La relevancia de su figura, no obstante, excede la mera potencia formal de sus exhibiciones; radica en un profundo respeto intelectual consolidado en las aulas universitarias e institucionales a ambos lados del océano. Lejos de la complacencia, el artista suele señalar que el cuestionamiento y la crítica son los motores reales que validan el valor de una propuesta en los tiempos actuales.
El rumor de su propio renombre le provoca más pudor que orgullo; acaso porque comprende, como suele ironizar, que «un hombre sin detractores no sería digno de habitar este mundo». Sostiene que el elogio acaricia la espalda pero que en los tiempos que corren merece la pena cuestionar su real valor.
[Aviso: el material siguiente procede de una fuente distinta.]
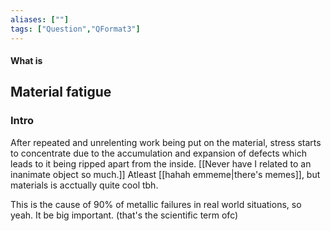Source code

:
 ```yaml
---
aliases: [""]
tags: ["Question","QFormat3"]
---
```


#### What is
## Material fatigue
### Intro
After repeated and unrelenting work being put on the material, stress starts to concentrate due to the accumulation and expansion of defects which leads to it being ripped apart from the inside. [[Never have I related to an inanimate object so much.]]
Atleast [[hahah emmeme|there's memes]], but materials is acctually quite cool tbh.

This is the cause of 90% of metallic failures in real world situations, so yeah. It be big important. (that's the scientific term ofc)

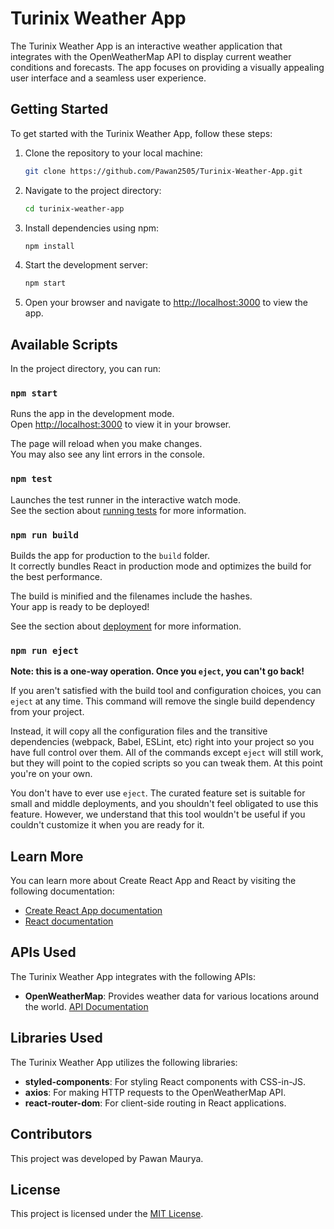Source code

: # Turinix Weather App

The Turinix Weather App is an interactive weather application that integrates with the OpenWeatherMap API to display current weather conditions and forecasts. The app focuses on providing a visually appealing user interface and a seamless user experience.

## Getting Started

To get started with the Turinix Weather App, follow these steps:

1. Clone the repository to your local machine:

   ```bash
   git clone https://github.com/Pawan2505/Turinix-Weather-App.git
   ```

2. Navigate to the project directory:

   ```bash
   cd turinix-weather-app
   ```

3. Install dependencies using npm:

   ```bash
   npm install
   ```

4. Start the development server:

   ```bash
   npm start
   ```

5. Open your browser and navigate to [http://localhost:3000](http://localhost:3000) to view the app.

## Available Scripts

In the project directory, you can run:

### `npm start`

Runs the app in the development mode.\
Open [http://localhost:3000](http://localhost:3000) to view it in your browser.

The page will reload when you make changes.\
You may also see any lint errors in the console.

### `npm test`

Launches the test runner in the interactive watch mode.\
See the section about [running tests](https://facebook.github.io/create-react-app/docs/running-tests) for more information.

### `npm run build`

Builds the app for production to the `build` folder.\
It correctly bundles React in production mode and optimizes the build for the best performance.

The build is minified and the filenames include the hashes.\
Your app is ready to be deployed!

See the section about [deployment](https://facebook.github.io/create-react-app/docs/deployment) for more information.

### `npm run eject`

**Note: this is a one-way operation. Once you `eject`, you can't go back!**

If you aren't satisfied with the build tool and configuration choices, you can `eject` at any time. This command will remove the single build dependency from your project.

Instead, it will copy all the configuration files and the transitive dependencies (webpack, Babel, ESLint, etc) right into your project so you have full control over them. All of the commands except `eject` will still work, but they will point to the copied scripts so you can tweak them. At this point you're on your own.

You don't have to ever use `eject`. The curated feature set is suitable for small and middle deployments, and you shouldn't feel obligated to use this feature. However, we understand that this tool wouldn't be useful if you couldn't customize it when you are ready for it.

## Learn More

You can learn more about Create React App and React by visiting the following documentation:

- [Create React App documentation](https://facebook.github.io/create-react-app/docs/getting-started)
- [React documentation](https://reactjs.org/)

## APIs Used

The Turinix Weather App integrates with the following APIs:

- **OpenWeatherMap**: Provides weather data for various locations around the world. [API Documentation](https://openweathermap.org/current)

## Libraries Used

The Turinix Weather App utilizes the following libraries:

- **styled-components**: For styling React components with CSS-in-JS.
- **axios**: For making HTTP requests to the OpenWeatherMap API.
- **react-router-dom**: For client-side routing in React applications.

## Contributors

This project was developed by Pawan Maurya.

## License

This project is licensed under the [MIT License](LICENSE).

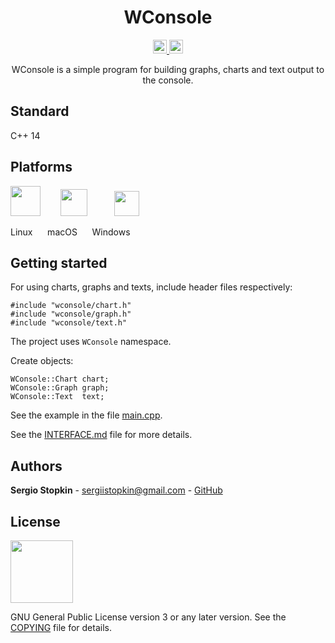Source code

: <h1 align="center">
WConsole
</h1>

<p align="center">
<a href="https://travis-ci.org/SergioStopkin/WConsole">
<img height=22 src="https://travis-ci.org/SergioStopkin/WConsole.svg?branch=master">
</a>
<a href="https://ci.appveyor.com/project/SergioStopkin/wconsole">
<img height=22 src="https://ci.appveyor.com/api/projects/status/pq9440dgbvd003dj/branch/master?svg=true">
</a>
</p>

<p align="center">
WConsole is a simple program for building graphs, charts and text output to the console.
</p>

## Standard

C++ 14

## Platforms

<img height=48 src="https://upload.wikimedia.org/wikipedia/commons/3/3c/TuxFlat.svg"> &nbsp;&nbsp;&nbsp;&nbsp;&nbsp;&nbsp; <img height=43 src="https://upload.wikimedia.org/wikipedia/commons/d/df/Apple-Apple.svg"> &nbsp;&nbsp;&nbsp;&nbsp;&nbsp;&nbsp;&nbsp;&nbsp;&nbsp; <img height=40 src="https://upload.wikimedia.org/wikipedia/commons/thumb/5/5f/Windows_logo_-_2012.svg/1024px-Windows_logo_-_2012.svg.png">

Linux &nbsp;&nbsp;&nbsp;&nbsp; macOS &nbsp;&nbsp;&nbsp;&nbsp; Windows

## Getting started

For using charts, graphs and texts, include header files respectively:

```
#include "wconsole/chart.h"
#include "wconsole/graph.h"
#include "wconsole/text.h"
```
The project uses `WConsole` namespace.

Create objects:

```
WConsole::Chart chart;
WConsole::Graph graph;
WConsole::Text  text;
```

See the example in the file [main.cpp](main.cpp).

See the [INTERFACE.md](INTERFACE.md) file for more details.

## Authors

**Sergio Stopkin** - <sergiistopkin@gmail.com> -  [GitHub](https://github.com/SergioStopkin)

## License

<img src="https://upload.wikimedia.org/wikipedia/commons/9/93/GPLv3_Logo.svg" height=100></img>

GNU General Public License version 3 or any later version. See the [COPYING](COPYING) file for details.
En su figura habita un misterio de claroscuros: posee una sensibilidad que araña la fragilidad, una delicadeza casi traslúcida que colisiona de frente con la verdad de su propia geografía corporal. Es el mismo hombre robusto capaz de alzar arboles con los brazos o de diluirse durante dieciséis horas bajo el sol, con las manos agrietadas, arrancándole a las cortezas la memoria de su textura para incorporarla al lienzo.